> **Exercise prompt**
Search the records for the string "regions" and copy every line where it turns up.

> **The records**
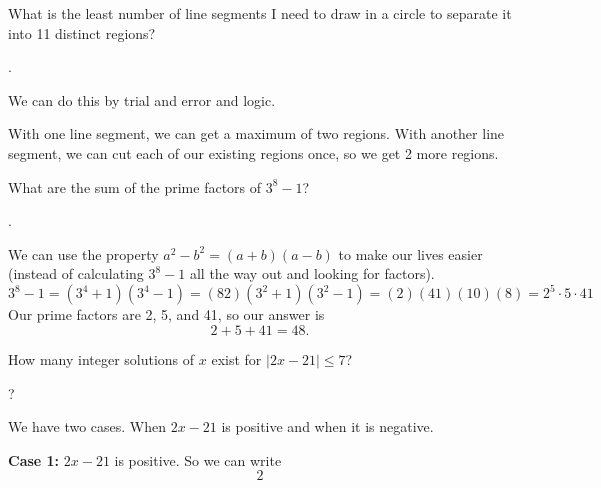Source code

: \documentclass[11pt]{article}
\begin{document}

\begin{problem}
What is the least number of line segments I need to draw in a circle to separate it into 11 distinct regions?
\end{problem}
\begin{answer}
.
\end{answer}
\begin{solution}
We can do this by trial and error and logic. \par
With one line segment, we can get a maximum of two regions. With another line segment, we can cut each of our existing regions once, so we get 2 more regions.
\end{solution}

\begin{problem}
What are the sum of the prime factors of $3^{8}-1$?
\end{problem}
\begin{answer}
.
\end{answer}
\begin{solution}
We can use the property $a^2-b^2 = (a+b)(a-b)$ to make our lives easier (instead of calculating $3^8-1$ all the way out and looking for factors).
$$3^8-1 = (3^4+1)(3^4-1) = (82)(3^2+1)(3^2-1)=(2)(41)(10)(8)=2^5 \cdot 5 \cdot 41$$
Our prime factors are 2, 5, and 41, so our answer is
$$2+5+41 = \boxed{48}.$$
\end{solution}

\begin{problem}
How many integer solutions of $x$ exist for $\left|2x-21 \right| \leq 7$?
\end{problem}
\begin{answer} ?
\end{answer}
\begin{solution}
We have two cases. When $2x-21$ is positive and when it is negative. \par
\textbf{Case 1:} $2x-21$ is positive.
So we can write
$$2$$
\end{solution}

\begin{problem}
\end{problem}
\begin{answer}
\end{answer}
\begin{solution}
\end{solution}


\end{document}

> **Answer space**
What is the least number of line segments I need to draw in a circle to separate it into 11 distinct regions?
With one line segment, we can get a maximum of two regions. With another line segment, we can cut each of our existing regions once, so we get 2 more regions.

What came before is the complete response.